[WORK INSTRUCTION]:
Repeat the following lines exactly and nothing else: the line containing "- I/O do banco: **60-80%** da capacidade" and each line after it through the end of the listing.

[DATA RECORDS]:
*** Block opens ***

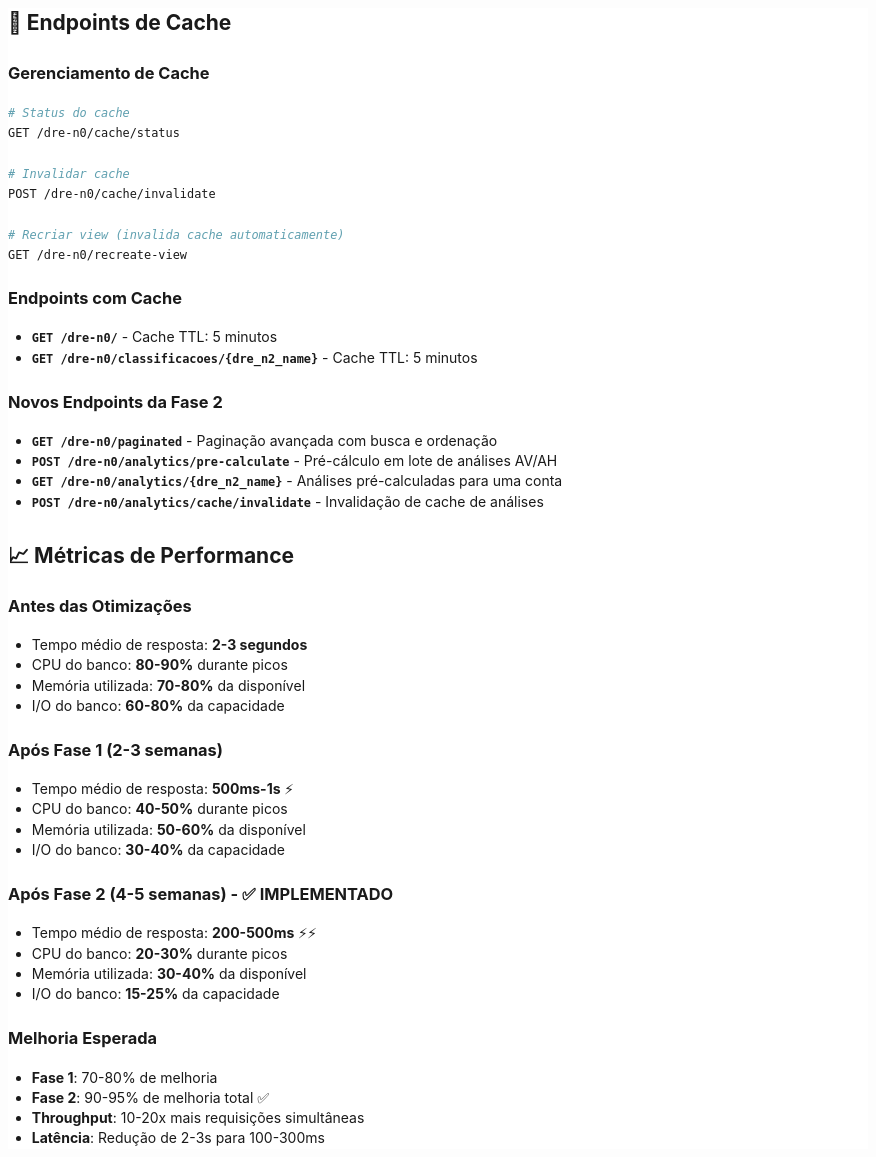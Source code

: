 ## 📡 **Endpoints de Cache**

### **Gerenciamento de Cache**
```bash
# Status do cache
GET /dre-n0/cache/status

# Invalidar cache
POST /dre-n0/cache/invalidate

# Recriar view (invalida cache automaticamente)
GET /dre-n0/recreate-view
```

### **Endpoints com Cache**
- **`GET /dre-n0/`** - Cache TTL: 5 minutos
- **`GET /dre-n0/classificacoes/{dre_n2_name}`** - Cache TTL: 5 minutos

### **Novos Endpoints da Fase 2**
- **`GET /dre-n0/paginated`** - Paginação avançada com busca e ordenação
- **`POST /dre-n0/analytics/pre-calculate`** - Pré-cálculo em lote de análises AV/AH
- **`GET /dre-n0/analytics/{dre_n2_name}`** - Análises pré-calculadas para uma conta
- **`POST /dre-n0/analytics/cache/invalidate`** - Invalidação de cache de análises

## 📈 **Métricas de Performance**

### **Antes das Otimizações**
- Tempo médio de resposta: **2-3 segundos**
- CPU do banco: **80-90%** durante picos
- Memória utilizada: **70-80%** da disponível
- I/O do banco: **60-80%** da capacidade

### **Após Fase 1 (2-3 semanas)**
- Tempo médio de resposta: **500ms-1s** ⚡
- CPU do banco: **40-50%** durante picos
- Memória utilizada: **50-60%** da disponível
- I/O do banco: **30-40%** da capacidade

### **Após Fase 2 (4-5 semanas) - ✅ IMPLEMENTADO**
- Tempo médio de resposta: **200-500ms** ⚡⚡
- CPU do banco: **20-30%** durante picos
- Memória utilizada: **30-40%** da disponível
- I/O do banco: **15-25%** da capacidade

### **Melhoria Esperada**
- **Fase 1**: 70-80% de melhoria
- **Fase 2**: 90-95% de melhoria total ✅
- **Throughput**: 10-20x mais requisições simultâneas
- **Latência**: Redução de 2-3s para 100-300ms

*** Block closes ***

[ANSWER SPACE]:
- I/O do banco: **60-80%** da capacidade

### **Após Fase 1 (2-3 semanas)**
- Tempo médio de resposta: **500ms-1s** ⚡
- CPU do banco: **40-50%** durante picos
- Memória utilizada: **50-60%** da disponível
- I/O do banco: **30-40%** da capacidade

### **Após Fase 2 (4-5 semanas) - ✅ IMPLEMENTADO**
- Tempo médio de resposta: **200-500ms** ⚡⚡
- CPU do banco: **20-30%** durante picos
- Memória utilizada: **30-40%** da disponível
- I/O do banco: **15-25%** da capacidade

### **Melhoria Esperada**
- **Fase 1**: 70-80% de melhoria
- **Fase 2**: 90-95% de melhoria total ✅
- **Throughput**: 10-20x mais requisições simultâneas
- **Latência**: Redução de 2-3s para 100-300ms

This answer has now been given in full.